There’s likely some funny business at play with TBH: Task Bar Hero
Image: Nugem StudiosThere’s a new game at the top of the Steam charts alongside old standbys like Counter-Strike 2, PUBG, and Dota 2. At the time of publishing, TBH: Task Bar Hero has around 518k concurrent players, according to SteamDB, making it the third most-played game on the platform. It’s a fantasy-themed idler where you deploy adventurers to earn loot, and it came out a few weeks ago on May 27.
It’s unusual enough for something new to rise so high in the rankings so fast, but the numbers make even less sense when looking at the game’s reviews: it’s only been rated by 3,699 users. For context, Dota 2, which is at a fairly similar concurrent player count at the moment, has almost 830,000 reviews.
These numbers seem quite fishy, and there’s a pretty straightforward likely explanation for why the game’s concurrent player count is so high: bots. Because the game is free-to-play and lets you earn items that can then be sold on the Steam Community Market, there’s a good chance people are using bots to farm items. Most of the equipment listed on the market sells for pennies, but a few rarer ones have been going for $20 to $30.
For those who haven’t paid attention to this strange phenomenon, quite a few Steam Community Market-enabled idle games have climbed to the top of the Steam charts in recent years, such as Banana, a clicker about earning, well, bananas, and Bongo Cat, which is still going strong at over 100K concurrents. These games let players earn items and then flip them for Steam funds. As a Banana developer previously told Polygon, “it’s a legal ‘Infinite money glitch.’”
The main difference between TBH and other popular idle games is that it hasn’t fared quite as well in its Steam user reviews. 96% of players recommend Bongo Cat, while only 48% do the same for TBH. Players complain that bots have ruined the game’s marketplace, that bugged chests don’t reward loot, and that ranged characters are way too strong at the moment. Another huge problem is that if a user runs another game at the same time as TBH (a fairly common occurrence, given it's an idle game), this can trigger TBH’s anti-cheat software, which will place a permanent game-ban warning on the player's Steam profile.

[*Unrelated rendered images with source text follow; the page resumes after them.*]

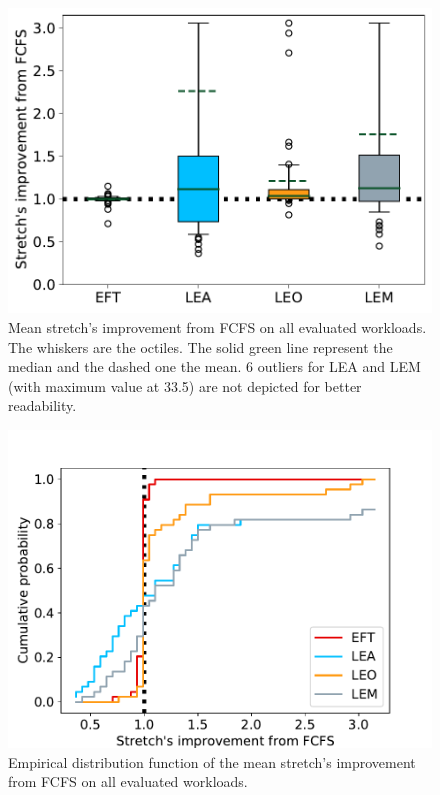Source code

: \documentclass[sigconf,review,anonymous]{acmart}
\begin{document}
\begin{figure}[t]\centering\includegraphics[width=0.9\linewidth]{../MBSS/plot/Boxplot/box_plot_mean_stretch_all_workloads.pdf}\caption{Mean stretch's improvement from FCFS on all evaluated workloads. The whiskers are the octiles. The solid green line represent the median and the dashed one the mean. 6 outliers for LEA and LEM (with maximum value at 33.5) are not depicted for better readability.}\label{boxplot.all}\end{figure}
\begin{figure}[t]\centering\includegraphics[width=0.9\linewidth]{../MBSS/plot/ECDF/ecdf_mean_stretch_all_workloads.pdf}\caption{Empirical distribution function of the mean stretch's improvement from FCFS on all evaluated workloads.}\label{ecdf}\end{figure}
\end{document}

TBH’s developers revealed that Valve forced them to make changes after the game put too much load on Steam’s servers, and now only certain high-level items can be listed on the marketplace. The change doesn’t seem to have particularly hurt the game’s numbers. If there weren't enough speculative markets for people to lose money on, Steam games seem to have opened a bold new frontier in that regard.